Sorry I havent been around for a couple of weeks. But... I will be having some time to get back to starting this project. Im not 100% sure if I can post pics yet considering that Im a new member... but I did get a start on trying to chisel some Mortise's. As I was cutting them I started to notice that this "Redwood" lumber I got from HomeDepot is very light, weight-wise, and also feels very dry. One of the 2x4's even had a nice 2 crack split for about 1 to 1 1/2 feet on the end that luckily I didnt need. So I cut it off and kept it instead of throwing it out or burning it. Well a few days later I picked it up and gave it a light easy toss over to the side of my garage and when it landed on the concrete it broke apart into 3 pieces. Like I said... I barely tossed it. 
And then when I was practicing cutting a Mortise I ended up breaking out a chunk on the very end. Once again I really didnt put hardly any pressure on it. This Redwood just "Feels" dry and brittle. So now Im a little afraid to do Mortise and Tenons. Im afraid that after I have it all done and together the gate is gonna get slammed shut by someone and chunks of wood are gonna come popping off.
Im really at a stand still...


----------



## TomCT2 (May 16, 2014)

I didn't respond to your first post because you already had the redwood.....
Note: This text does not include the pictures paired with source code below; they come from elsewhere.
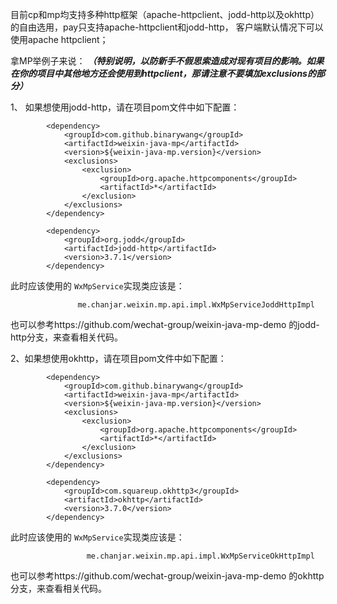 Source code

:目前cp和mp均支持多种http框架（apache-httpclient、jodd-http以及okhttp）的自由选用，pay只支持apache-httpclient和jodd-http，
客户端默认情况下可以使用apache httpclient；

拿MP举例子来说：
_**（特别说明，以防新手不假思索造成对现有项目的影响。如果在你的项目中其他地方还会使用到httpclient，那请注意不要填加exclusions的部分）**_

1、 如果想使用jodd-http，请在项目pom文件中如下配置：
```
        <dependency>
            <groupId>com.github.binarywang</groupId>
            <artifactId>weixin-java-mp</artifactId>
            <version>${weixin-java-mp.version}</version>
            <exclusions>
                <exclusion>
                    <groupId>org.apache.httpcomponents</groupId>
                    <artifactId>*</artifactId>
                </exclusion>
            </exclusions>
        </dependency>

        <dependency>
            <groupId>org.jodd</groupId>
            <artifactId>jodd-http</artifactId>
            <version>3.7.1</version>
        </dependency>
```
此时应该使用的 `WxMpService`实现类应该是：
 ```
                me.chanjar.weixin.mp.api.impl.WxMpServiceJoddHttpImpl
```

也可以参考https://github.com/wechat-group/weixin-java-mp-demo 的jodd-http分支，来查看相关代码。

2、如果想使用okhttp，请在项目pom文件中如下配置：
```
        <dependency>
            <groupId>com.github.binarywang</groupId>
            <artifactId>weixin-java-mp</artifactId>
            <version>${weixin-java-mp.version}</version>
            <exclusions>
                <exclusion>
                    <groupId>org.apache.httpcomponents</groupId>
                    <artifactId>*</artifactId>
                </exclusion>
            </exclusions>
        </dependency>

        <dependency>
            <groupId>com.squareup.okhttp3</groupId>
            <artifactId>okhttp</artifactId>
            <version>3.7.0</version>
        </dependency>
```
此时应该使用的 `WxMpService`实现类应该是：
 ```
                  me.chanjar.weixin.mp.api.impl.WxMpServiceOkHttpImpl
```

也可以参考https://github.com/wechat-group/weixin-java-mp-demo 的okhttp分支，来查看相关代码。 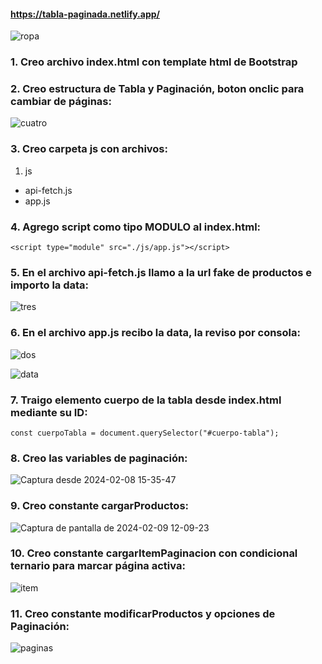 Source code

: #### https://tabla-paginada.netlify.app/

![ropa](https://github.com/pedro-donoso/tabla-paginada/assets/68760595/20c4c8dc-ed82-406f-acc8-683f2a7921a6)

### 1. Creo archivo index.html con template html de Bootstrap

### 2. Creo estructura de Tabla y Paginación, boton onclic para cambiar de páginas:

![cuatro](https://github.com/pedro-donoso/tabla-paginada/assets/68760595/e5995799-553b-4f17-b673-327939afd8a7)

### 3. Creo carpeta js con archivos:

1. js
 - api-fetch.js
 - app.js 

### 4. Agrego script como tipo MODULO al index.html:

```
<script type="module" src="./js/app.js"></script>
```
### 5. En el archivo api-fetch.js llamo a la url fake de productos e importo la data:

![tres](https://github.com/pedro-donoso/tabla-paginada/assets/68760595/a1441380-9e4e-45b0-a61d-845dba341a16)


### 6. En el archivo app.js recibo la data, la reviso por consola:

![dos](https://github.com/pedro-donoso/tabla-paginada/assets/68760595/baa0d64a-9997-4d43-9c1f-6c1e0efb6bd8)



![data](https://github.com/pedro-donoso/tabla-paginada/assets/68760595/87450758-4461-4f62-b8b3-3a9290315436)

### 7. Traigo elemento cuerpo de la tabla desde index.html mediante su ID:
```
const cuerpoTabla = document.querySelector("#cuerpo-tabla");
```

### 8. Creo las variables de paginación:
![Captura desde 2024-02-08 15-35-47](https://github.com/pedro-donoso/tabla-paginada/assets/68760595/33fbd563-4f19-459b-b8d7-2eade7bbd99b)


### 9. Creo constante cargarProductos:
![Captura de pantalla de 2024-02-09 12-09-23](https://github.com/pedro-donoso/tabla-paginada/assets/68760595/b3b26579-d177-48ec-b6d8-4b7643574d75)

### 10. Creo constante cargarItemPaginacion con condicional ternario para marcar página activa:
![item](https://github.com/pedro-donoso/tabla-paginada/assets/68760595/d7aed9e4-0450-45b0-9bc1-efa95247607d)

### 11. Creo constante modificarProductos y opciones de Paginación:

![paginas](https://github.com/pedro-donoso/tabla-paginada/assets/68760595/17ab4d19-af6f-461d-83bd-52a9c9bcaab0)

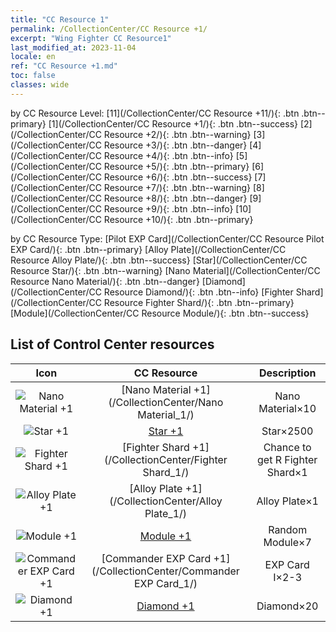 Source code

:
 ```yaml
---
title: "CC Resource 1"
permalink: /CollectionCenter/CC Resource +1/
excerpt: "Wing Fighter CC Resource1"
last_modified_at: 2023-11-04
locale: en
ref: "CC Resource +1.md"
toc: false
classes: wide
---
```


  by CC Resource Level:  [11](/CollectionCenter/CC Resource +11/){: .btn .btn--primary}   [1](/CollectionCenter/CC Resource +1/){: .btn .btn--success}   [2](/CollectionCenter/CC Resource +2/){: .btn .btn--warning}   [3](/CollectionCenter/CC Resource +3/){: .btn .btn--danger}   [4](/CollectionCenter/CC Resource +4/){: .btn .btn--info}   [5](/CollectionCenter/CC Resource +5/){: .btn .btn--primary}   [6](/CollectionCenter/CC Resource +6/){: .btn .btn--success}   [7](/CollectionCenter/CC Resource +7/){: .btn .btn--warning}   [8](/CollectionCenter/CC Resource +8/){: .btn .btn--danger}   [9](/CollectionCenter/CC Resource +9/){: .btn .btn--info}   [10](/CollectionCenter/CC Resource +10/){: .btn .btn--primary} 

  by CC Resource Type:  [Pilot EXP Card](/CollectionCenter/CC Resource Pilot EXP Card/){: .btn .btn--primary}   [Alloy Plate](/CollectionCenter/CC Resource Alloy Plate/){: .btn .btn--success}   [Star](/CollectionCenter/CC Resource Star/){: .btn .btn--warning}   [Nano Material](/CollectionCenter/CC Resource Nano Material/){: .btn .btn--danger}   [Diamond](/CollectionCenter/CC Resource Diamond/){: .btn .btn--info}   [Fighter Shard](/CollectionCenter/CC Resource Fighter Shard/){: .btn .btn--primary}   [Module](/CollectionCenter/CC Resource Module/){: .btn .btn--success} 

## List of Control Center resources

  |   Icon |      CC Resource        |   Description   |
  |:------:|:---------------:|:---------------:|
  | ![Nano Material +1](/images/cc/CC_Nano_Material_1_p.png) | [Nano Material +1](/CollectionCenter/Nano Material_1/) | Nano Material×10 |
  | ![Star +1](/images/cc/CC_Star_1_p.png) | [Star +1](/CollectionCenter/Star_1/) | Star×2500 |
  | ![Fighter Shard +1](/images/cc/CC_Fighter_Shard_1_p.png) | [Fighter Shard +1](/CollectionCenter/Fighter Shard_1/) | Chance to get R Fighter Shard×1 |
  | ![Alloy Plate +1](/images/cc/CC_Alloy_Plate_1_p.png) | [Alloy Plate +1](/CollectionCenter/Alloy Plate_1/) | Alloy Plate×1 |
  | ![Module +1](/images/cc/CC_Module_1_p.png) | [Module +1](/CollectionCenter/Module_1/) | Random Module×7 |
  | ![Commander EXP Card +1](/images/cc/CC_Pilot_EXP_Card_1_p.png) | [Commander EXP Card +1](/CollectionCenter/Commander EXP Card_1/) | EXP Card I×2-3 |
  | ![Diamond +1](/images/cc/CC_Diamond_1_p.png) | [Diamond +1](/CollectionCenter/Diamond_1/) | Diamond×20 |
but as you can see, redwood is probably not the best choice for a gate. it is soft, it is not dense / hard, it is not particularly strong, does not hold screws well, has a lot of natural oils so it does not finish well and does not glue well. when bolted together it take very little stress for the heads of the bolts/washer to sink into the wood resulting in a loose joint.
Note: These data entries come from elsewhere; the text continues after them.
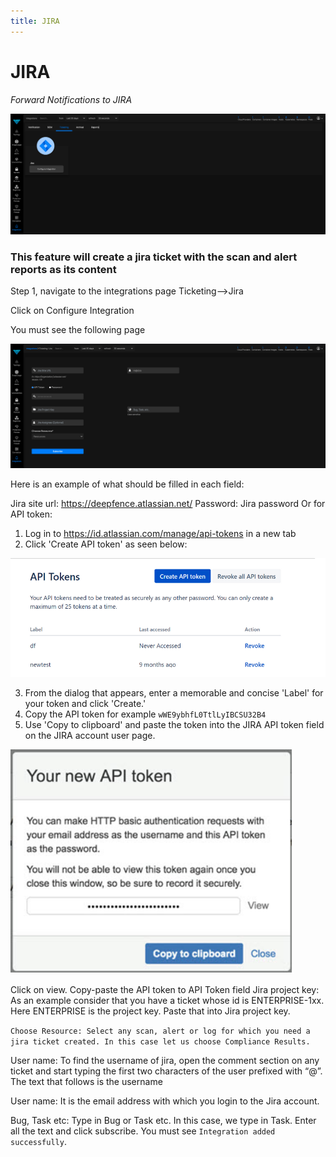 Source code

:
 ```yaml
---
title: JIRA
---
```


# JIRA

*Forward Notifications to JIRA*

![JIRA Integration Page](../img/jira1.png)

### This feature will create a jira ticket with the scan and alert reports as its content

Step 1, navigate to the integrations page Ticketing-->Jira

Click on Configure Integration


You must see the following page

![JIRA Integration Page](../img/jira2.png)

Here is an example of what should be filled in each field:

Jira site url: https://deepfence.atlassian.net/
Password: Jira password
Or  for API token:

1. Log in to https://id.atlassian.com/manage/api-tokens in a new tab
2. Click 'Create API token' as seen below:


![JIRA Integration Page](../img/jira3.png)

3. From the dialog that appears, enter a memorable and concise 'Label' for your token and click 'Create.'
4. Copy the API token for example `wWE9ybhfL0TtlLyIBCSU32B4`
5. Use 'Copy to clipboard' and paste the token into the JIRA API token field on the JIRA account user page.

![JIRA Integration Page](../img/jira4.png)


Click on view. Copy-paste the API token to API Token field
Jira project key: As an example consider that you have a ticket whose id is 
ENTERPRISE-1xx. Here ENTERPRISE is the project key. Paste that into Jira project key.


`Choose Resource: Select any scan, alert or log for which you need a jira ticket created. In this case let us choose Compliance Results.`

User name: To find the username of jira, open the comment section on any ticket and start typing the first two characters of the user prefixed with “@”. The text that follows is the username


User name: It is the email address with which you login to the Jira account.

Bug, Task etc: Type in Bug or Task etc. In this case, we type in Task.
Enter all the text and click subscribe. You must see `Integration added successfully`.
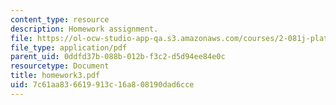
 ```yaml
---
content_type: resource
description: Homework assignment.
file: https://ol-ocw-studio-app-qa.s3.amazonaws.com/courses/2-081j-plates-and-shells-spring-2007/7c61aa836619913c16a808190dad6cce_homework3.pdf
file_type: application/pdf
parent_uid: 0ddfd37b-088b-012b-f3c2-d5d94ee84e0c
resourcetype: Document
title: homework3.pdf
uid: 7c61aa83-6619-913c-16a8-08190dad6cce
---
```

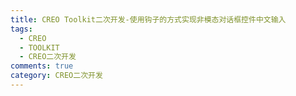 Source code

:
 ```yaml
---
title: CREO Toolkit二次开发-使用钩子的方式实现非模态对话框控件中文输入
tags:
  - CREO
  - TOOLKIT
  - CREO二次开发
comments: true
category: CREO二次开发
---
```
on the other hand, it is quite weather resistant....

just to make things worse, the redwood of today is seriously less good than redwood from decades back - and big box stores are famous for selling the lowest cost/quality.... in the late 70's I built a bunch of redwood greenhouse benches - got heart redwood from a company that built watertowers/tanks. those benches continue to last forever.... I still have a couple leftover 2x4's - lately DW wanted an outside planter . . . the redwood I got from a local yard is junk compared to the old stuff.


----------



## Checksum47 (Jul 18, 2017)

Sorry about not being around for a while again. But I have since tried to make some mortise and tenons and I have been having nightmares about the tenons popping off when the gate slams shut since the redwood 2x4's are so dried out and feel almost like Balsa wood. So I am thinking about using a different wood for the frame part. Something that looks as close to RedWood as possible but is Stronger. So what are my alternatives?


----------



## TomCT2 (May 16, 2014)

unless you're intending to re-oil / re-stain / re-treat-ever the redwood every year, it turns grey - just like most woods.
black locust, ipe, cypress are three I'd look at.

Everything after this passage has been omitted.